= Task statement =
The data below should be restated word for word, with every picture omitted.

= Source texts of formatted documents =
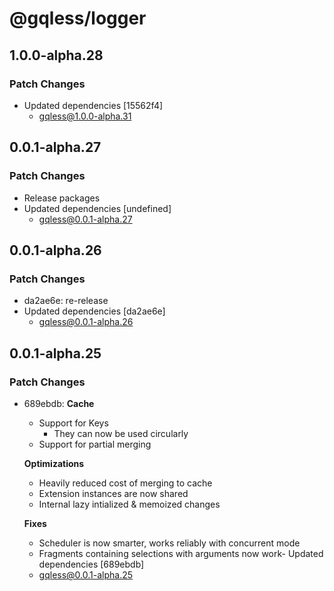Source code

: # @gqless/logger

## 1.0.0-alpha.28

### Patch Changes

- Updated dependencies [15562f4]
  - gqless@1.0.0-alpha.31

## 0.0.1-alpha.27

### Patch Changes

- Release packages
- Updated dependencies [undefined]
  - gqless@0.0.1-alpha.27

## 0.0.1-alpha.26

### Patch Changes

- da2ae6e: re-release
- Updated dependencies [da2ae6e]
  - gqless@0.0.1-alpha.26

## 0.0.1-alpha.25

### Patch Changes

- 689ebdb: **Cache**

  - Support for Keys
    - They can now be used circularly
  - Support for partial merging

  **Optimizations**

  - Heavily reduced cost of merging to cache
  - Extension instances are now shared
  - Internal lazy intialized & memoized changes

  **Fixes**

  - Scheduler is now smarter, works reliably with concurrent mode
  - Fragments containing selections with arguments now work- Updated dependencies [689ebdb]
  - gqless@0.0.1-alpha.25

= Solution below =
Source code

: # @gqless/logger

## 1.0.0-alpha.28

### Patch Changes

- Updated dependencies [15562f4]
  - gqless@1.0.0-alpha.31

## 0.0.1-alpha.27

### Patch Changes

- Release packages
- Updated dependencies [undefined]
  - gqless@0.0.1-alpha.27

## 0.0.1-alpha.26

### Patch Changes

- da2ae6e: re-release
- Updated dependencies [da2ae6e]
  - gqless@0.0.1-alpha.26

## 0.0.1-alpha.25

### Patch Changes

- 689ebdb: **Cache**

  - Support for Keys
    - They can now be used circularly
  - Support for partial merging

  **Optimizations**

  - Heavily reduced cost of merging to cache
  - Extension instances are now shared
  - Internal lazy intialized & memoized changes

  **Fixes**

  - Scheduler is now smarter, works reliably with concurrent mode
  - Fragments containing selections with arguments now work- Updated dependencies [689ebdb]
  - gqless@0.0.1-alpha.25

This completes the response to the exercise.